In a recent roundtable with the Hollywood Reporter, Reznor describes taking the bulk of his artistic cues from sound design and a sense of place. He’s an unlikely rockstar who’s equally at home in the experimental and headbanger’s ball realms. The marathon instrumental Ghosts I-IV and albums like The Fragile tow this line. Fincher clearly admired Reznor’s aesthetic when he used NIN’s nihilistic anthem “Closer” in the opening credits for Se7en.
Years later, when Fincher asked him to score the founding of Facebook, Reznor says he was excited but skeptical of his abilities. In the end, the incessant bleeps nailed the Zuckerberg juggernaut at work and earned Reznor and his partner Atticus Ross an Oscar. Next they collaborated on Fincher’s adaptation of The Girl with the Dragon Tattoo.

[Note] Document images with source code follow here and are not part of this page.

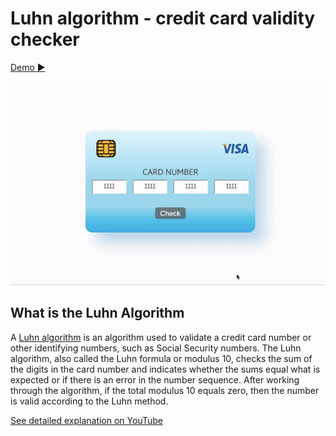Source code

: # Luhn algorithm - credit card validity checker

[Demo ▶️](https://necdetyapici.github.io/luhn-algorithm/index.html)

![Demo](credit-card-demo.gif)

## What is the Luhn Algorithm

A [Luhn algorithm](https://www.investopedia.com/terms/l/luhn-algorithm.asp) is an algorithm used to validate a credit card number or other identifying numbers, such as Social Security numbers. 
The Luhn algorithm, also called the Luhn formula or modulus 10, checks the sum of the digits in the card number and indicates whether the sums equal what is expected or if there is an error in the number sequence. After working through the algorithm, if the total modulus 10 equals zero, then the number is valid according to the Luhn method.

[See detailed explanation on YouTube](https://www.youtube.com/watch?v=wsphC8V36i0)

If The Social Network is machines working in consonance, Dragon Tattoo is technology disintegrating–prepared piano in duet with nails on a chalkboard.
Gone Girl continues in this dark and noble tradition. The sounds and visuals share an affinity with American Beauty and the notion that unimaginable acts lurk just below our pastoral lifestyles. The score rumbles at the lazy pace of Ozark speech, where much of the film takes place. However, Gone Girl is also about perspective, in our personal lives and in the media. It’s all relative, we learn, and the sounds are Jekyll and Hyde.
Reznor and Ross have crafted a serious contender this year, though Hans Zimmer’s organ bombast in Interstellar is also striking (sadly Antonio Sanchez’s all-percussion score for Birdman didn’t qualify). While we wait for a winner, watch this crucial sound cue from The Social Network.
UPDATE: Alexandre Desplat won the Oscar for The Grand Budapest Hotel, a good score but not his best work IMO.